While the IEEE802.11p standard is emerging as the key technology for vehicular communications, a similar counterpart for high-accuracy positioning and tracking for intelligent transportation systems has not been presented yet. Our proposal is to consider UWB signals to achieve the target submeter positioning accuracy. In accordance with the FCC definition, UWB signals are characterized by a bandwidth larger than MHz. The classical and simplest method to obtain UWB signals is by means of impulse radio UWB (IR-UWB) [3]. In an IR-UWB system, a sequence of short pulses (typically with duration around 1 ns) is transmitted per information bit in order to collect more energy and allow multiuser access [25]. The short duration of the pulses guarantees a fine resolution in signal time-of-arrival (TOA) measurement and multipath discrimination so that time-based localization algorithms can benefit in obtaining accurate localization estimates [6]. The UWB technology is currently utilized as baseline in high-performance short-range RTLS using active tags according to the IEEE 802.15.4a and IEEE 802.15.4f standards as well as proprietary schemes [4, 26].

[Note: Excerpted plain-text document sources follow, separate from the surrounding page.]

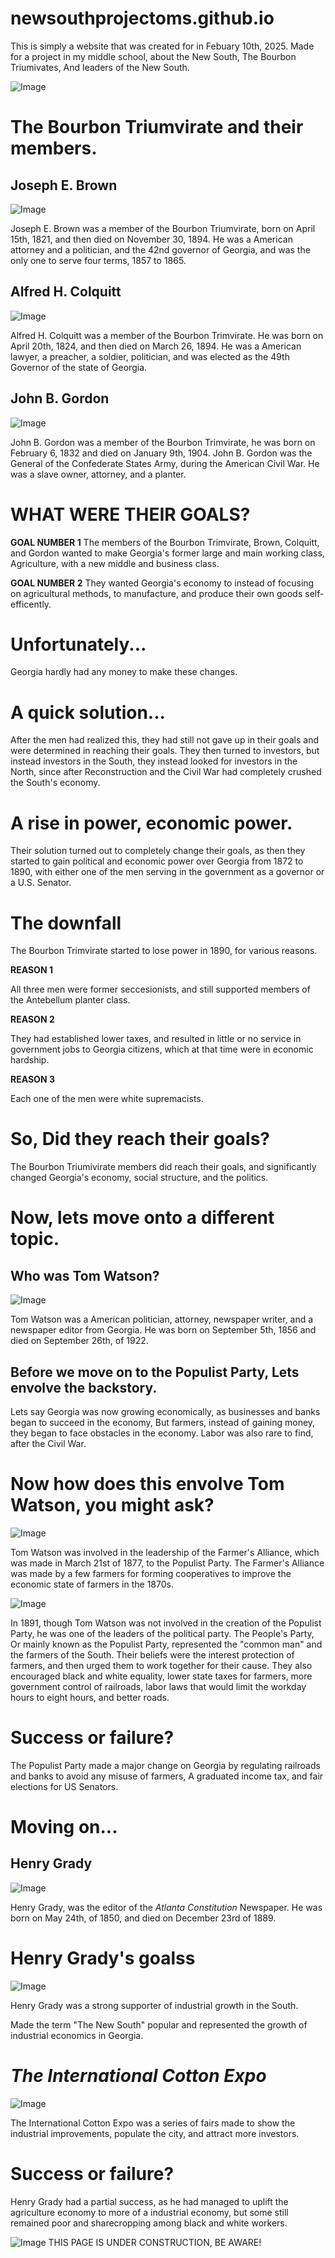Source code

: # newsouthprojectoms.github.io
This is simply a website that was created for in Febuary 10th, 2025. Made for a project in my middle school, about the New South, The Bourbon Triumivates, And leaders of the New South.

![Image](https://github.com/user-attachments/assets/f5b9810e-3c7b-46cd-b7b9-7c2f25b1e3f8)

# The Bourbon Triumvirate and their members.

## Joseph E. Brown

![Image](https://github.com/user-attachments/assets/29ef7275-f582-401d-ad55-9f3bda258957)

Joseph E. Brown was a member of the Bourbon Triumvirate, born on April 15th, 1821, and then died on November 30, 1894. He was a American attorney and a politician, and the 42nd governor of Georgia, and was the only one to serve four terms, 1857 to 1865.

## Alfred H. Colquitt

![Image](https://github.com/user-attachments/assets/e6e56b6e-dcf2-454a-bb7f-919698e1da25)

Alfred H. Colquitt was a member of the Bourbon Trimvirate. He was born on April 20th, 1824, and then died on March 26, 1894. He was a American lawyer, a preacher, a soldier, politician, and was elected as the 49th Governor of the state of Georgia.


## John B. Gordon

![Image](https://github.com/user-attachments/assets/0a881b7e-3d04-4927-a16d-bd3d650ea30b)

John B. Gordon was a member of the Bourbon Trimvirate, he was born on February 6, 1832 and died on January 9th, 1904. John B. Gordon was the General of the Confederate States Army, during the American Civil War. He was a slave owner, attorney, and a planter.


# WHAT WERE THEIR GOALS?


**GOAL NUMBER 1** 
The members of the Bourbon Trimvirate, Brown, Colquitt, and Gordon wanted to make Georgia's former large and main working class, Agriculture, with a new middle and business class.

**GOAL NUMBER 2**
They wanted Georgia's economy to instead of focusing on agricultural methods, to manufacture, and produce their own goods self-efficently.

# Unfortunately...

Georgia hardly had any money to make these changes.


# A quick solution...

After the men had realized this, they had still not gave up in their goals and were determined in reaching their goals. They then turned to investors, but instead investors in the South, they instead looked for investors in the North, since after Reconstruction and the Civil War had completely crushed the South's economy.

# A rise in power, economic power.

Their solution turned out to completely change their goals, as then they started to gain political and economic power over Georgia from 1872 to 1890, with either one of the men serving in the government as a governor or a U.S. Senator.

# The downfall

The Bourbon Trimvirate started to lose power in 1890, for various reasons. 

**REASON 1**

All three men were former seccesionists, and still supported members of the Antebellum planter class.

**REASON 2**

They had established lower taxes, and resulted in little or no service in government jobs to Georgia citizens, which at that time were in economic hardship.

**REASON 3**

Each one of the men were white supremacists.

# So, Did they reach their goals?

The Bourbon Triumivirate members did reach their goals, and significantly changed Georgia's economy, social structure, and the politics.

# Now, lets move onto a different topic.

## Who was Tom Watson?

![Image](https://github.com/user-attachments/assets/6afd436f-d0b1-4e60-874b-bec34f33b660)

Tom Watson was a American politician, attorney, newspaper writer, and a newspaper editor from Georgia. He was born on September 5th, 1856 and died on September 26th, of 1922.

## Before we move on to the Populist Party, Lets envolve the backstory.

Lets say Georgia was now growing economically, as businesses and banks began to succeed in the economy, But farmers, instead of gaining money, they began to face obstacles in the economy. Labor was also rare to find, after the Civil War.

# Now how does this envolve Tom Watson, you might ask?

![Image](https://github.com/user-attachments/assets/e79f9820-6e12-4230-a0d6-9798750089c0)

Tom Watson was involved in the leadership of the Farmer's Alliance, which was made in March 21st of 1877, to the Populist Party. The Farmer's Alliance was made by a few farmers for forming cooperatives to improve the economic state of farmers in the 1870s.

![Image](https://github.com/user-attachments/assets/a1516a86-5e0c-49a1-86e7-47ecebf7d4a6)

In 1891, though Tom Watson was not involved in the creation of the Populist Party, he was one of the leaders of the political party. The People's Party, Or mainly known as the Populist Party, represented the "common man" and the farmers of the South. Their beliefs were the interest protection of farmers, and then urged them to work together for their cause. They also encouraged black and white equality, lower state taxes for farmers, more government control of railroads, labor laws that would limit the workday hours to eight hours, and better roads.


# Success or failure?

The Populist Party made a major change on Georgia by regulating railroads and banks to avoid any misuse of farmers, A graduated income tax, and fair elections for US Senators.

# Moving on...

## Henry Grady

![Image](https://github.com/user-attachments/assets/cedd78c0-522d-493c-8a38-12ab5c3351f6)

Henry Grady, was the editor of the _Atlanta Constitution_ Newspaper. He was born on May 24th, of 1850, and died on December 23rd of 1889.

# Henry Grady's goalss

![Image](https://github.com/user-attachments/assets/8984bb80-b2db-4265-8b02-84784b06c7cd)

Henry Grady was a strong supporter of industrial growth in the South.

Made the term "The New South" popular and represented the growth of industrial economics in Georgia.

# _The International Cotton Expo_

![Image](https://github.com/user-attachments/assets/557077dc-adc1-4a7e-ab3d-ba7bfb4cd15a)

The International Cotton Expo was a series of fairs made to show the industrial improvements, populate the city, and attract more investors.

# Success or failure?

Henry Grady had a partial success, as he had managed to uplift the agriculture economy to more of a industrial economy, but some still remained poor and sharecropping among black and white workers.

![Image](https://github.com/user-attachments/assets/64cc12fe-2c43-4231-910d-459081901b8b)
THIS PAGE IS UNDER CONSTRUCTION, BE AWARE!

In Figure 3, the conceptual architecture is shown. As it is possible to see, the different road users periodically transmit a blink packet following the ISO/IEC 24730-62:2013 [27] standard containing their unique 64-bit identifier (ID) to the on-site and/or on-vehicle anchors using the UWB link. In our implementation, once a tag enters the monitored area, it is detected by the anchors and the localization server assigns it a temporary 16-bit ID (tag index). Such a tag index is used to address the tag until it exits the area and it allows drastically reducing the size of the exchanged packets during the tracking process, thus reducing the risk of packets collision. The anchors receive these blink packets and, thanks to ad hoc processing schemes, determine the road users’ positions and other tracking parameters (localization engine). Then, if the RA unit predicts a potential dangerous situation, a warning is sent to a specific bike in order to activate the on-bike HMI.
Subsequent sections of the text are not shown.